Pas sa faute, me direz-vous. Elle est devenue psy justement parce que tous les psys qu'elle avait consulté pendant son adolescence n'avait été d'aucun secours pour elle, elle n'était qu'un catalogue de pathologie à elle toute seule. Aucun psy n'a pu aider son frère non plus. Que s'est-il passé ? Leur père est un tueur en série, il a tué six jeunes filles, six adolescentes, toutes différentes. C'est Chloé qui a trouvé des preuves contre son père, c'est à cause d'elle – ou grâce à elle, selon le point de vue adopté – qu'il a été condamné. Aujourd'hui, la vie de Chloé est pourtant sereine, elle est fiancée, son cabinet de consultation ne manque pas de patients. Son frère Cooper n'apprécie pas son fiancé – réflexe quasi normal pour un grand frère, dans cette situation. Tout pourrait aller presque bien, si ce n'est qu'un journaliste veut à toute force interviewer Chloé pour écrire un article spécialement pour les vingt ans de l'affaire. Et une jeune fille disparaît, exactement comme cela avait été le cas vingt ans plus tôt. Qui a pu agir ainsi ? Un imitateur ? Un admirateur ? J'avais pour ma part une troisième proposition à fournir, mais je pense que toutes les personnes qui ont l'habitude de lire des romans mettant en scène des tueurs en série y auront pensé aussi.

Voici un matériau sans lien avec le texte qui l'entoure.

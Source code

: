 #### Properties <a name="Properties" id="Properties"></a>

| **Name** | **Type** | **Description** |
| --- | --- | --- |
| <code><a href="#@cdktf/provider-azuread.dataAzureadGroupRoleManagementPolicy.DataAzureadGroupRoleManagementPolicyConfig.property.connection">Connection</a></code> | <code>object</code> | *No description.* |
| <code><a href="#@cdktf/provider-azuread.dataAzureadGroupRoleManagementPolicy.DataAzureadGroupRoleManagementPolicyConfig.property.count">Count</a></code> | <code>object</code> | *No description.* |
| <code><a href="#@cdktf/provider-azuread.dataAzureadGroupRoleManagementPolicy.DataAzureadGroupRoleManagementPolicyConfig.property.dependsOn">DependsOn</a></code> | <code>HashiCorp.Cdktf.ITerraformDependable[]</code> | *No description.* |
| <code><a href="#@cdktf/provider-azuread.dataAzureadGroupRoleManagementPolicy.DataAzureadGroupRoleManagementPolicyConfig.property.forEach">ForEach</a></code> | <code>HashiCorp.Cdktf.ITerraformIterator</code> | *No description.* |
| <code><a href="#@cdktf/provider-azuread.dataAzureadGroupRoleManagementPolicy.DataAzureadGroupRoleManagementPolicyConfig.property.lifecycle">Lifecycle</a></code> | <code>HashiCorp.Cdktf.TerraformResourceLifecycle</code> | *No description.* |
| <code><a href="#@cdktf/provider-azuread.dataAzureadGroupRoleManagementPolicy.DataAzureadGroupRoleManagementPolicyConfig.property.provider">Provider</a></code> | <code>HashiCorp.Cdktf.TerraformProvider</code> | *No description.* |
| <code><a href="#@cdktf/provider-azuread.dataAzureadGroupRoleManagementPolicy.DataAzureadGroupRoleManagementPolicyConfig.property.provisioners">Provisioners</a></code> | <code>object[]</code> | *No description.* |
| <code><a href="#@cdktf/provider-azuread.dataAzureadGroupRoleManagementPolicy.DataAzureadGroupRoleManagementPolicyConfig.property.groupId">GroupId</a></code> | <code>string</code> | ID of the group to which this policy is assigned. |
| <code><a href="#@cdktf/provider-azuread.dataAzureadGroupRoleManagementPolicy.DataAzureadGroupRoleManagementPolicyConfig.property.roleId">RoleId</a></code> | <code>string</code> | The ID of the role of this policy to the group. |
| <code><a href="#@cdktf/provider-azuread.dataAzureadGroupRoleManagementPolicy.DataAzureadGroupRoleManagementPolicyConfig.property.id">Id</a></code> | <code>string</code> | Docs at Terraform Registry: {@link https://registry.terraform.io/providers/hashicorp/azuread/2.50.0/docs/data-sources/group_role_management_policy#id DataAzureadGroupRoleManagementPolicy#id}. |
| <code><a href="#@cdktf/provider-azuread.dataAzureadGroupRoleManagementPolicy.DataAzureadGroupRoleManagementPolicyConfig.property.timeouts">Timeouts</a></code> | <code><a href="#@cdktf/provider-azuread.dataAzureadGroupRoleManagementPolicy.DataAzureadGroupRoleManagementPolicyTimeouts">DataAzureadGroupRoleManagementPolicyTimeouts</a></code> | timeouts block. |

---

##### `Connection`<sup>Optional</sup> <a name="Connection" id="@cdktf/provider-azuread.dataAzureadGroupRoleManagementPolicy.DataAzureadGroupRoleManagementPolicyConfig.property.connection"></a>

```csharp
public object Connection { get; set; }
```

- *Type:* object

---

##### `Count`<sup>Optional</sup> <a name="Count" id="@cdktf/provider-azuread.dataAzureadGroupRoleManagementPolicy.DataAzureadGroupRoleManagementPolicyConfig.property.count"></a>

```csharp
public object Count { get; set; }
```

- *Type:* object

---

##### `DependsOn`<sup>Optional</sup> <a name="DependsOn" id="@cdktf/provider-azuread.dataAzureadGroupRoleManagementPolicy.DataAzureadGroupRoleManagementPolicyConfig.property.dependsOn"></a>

Chloé est psy mais elle n'a jamais pu se délivrer de ses peurs, de ses obsessions. A douze ans, le cocon dans lequel elle avait été élevée, qui l'avait préservé, a brusquement éclaté et elle a dû voir la réalité telle qu'elle était vraiment, non celle qu'elle avait vu jusqu'à présent, ses parents ayant tout fait pour la préserver. Ce n'est pas que tout l'effraie depuis, c'est plutôt que certaines situations la mettent sur le qui-vive et qu'elle n'interprète pas toujours tous les indices de la bonne manière. Si elle était la seule à agir de cette manière, eh bien les enquêtes policières seraient résolues beaucoup plus vite, ce qui n'est pas le cas (ni dans les romans, ni dans la vie). Note : si tout le monde était parfaitement et entièrement sincère envers elle, peut-être ne s'emballerait-elle pas si vite.
Le roman nous fait passer du présent au passé, reconstituant l'affaire originelle, amenant aussi la Chloé du présent à se remémorer ce qui s'est passé, sans toutefois que l'adulte qu'elle ait ne jette (du moins, pas tout de suite) un regard neuf sur ce qu'elle a vécu, parce qu'elle était trop à l'intérieur de l'affaire, proche à la fois du coupable et de la première victime, qu'elle admirait, comme une ado de douze peut admirer une ado de quinze ans (une ado de douze ans naïve, oui, je sais, je me répète, il n'est d'ailleurs jamais question ni des premières règles, ni de la puberté, Chloé, à douze ans, semble encore très « petite fille », un présupposé peut-être nécessaire pour sa naïveté). Il lui faudra être bousculée, malmenée, devenir adulte si j'ose dire, pour qu'elle se pose (enfin) quelques questions, pour qu'enfin, les deux affaires, l'ancienne comme la nouvelle, évoluent.
Un roman différent, mais qui ne me donne pas forcément envie de découvrir un autre livre de cette autrice.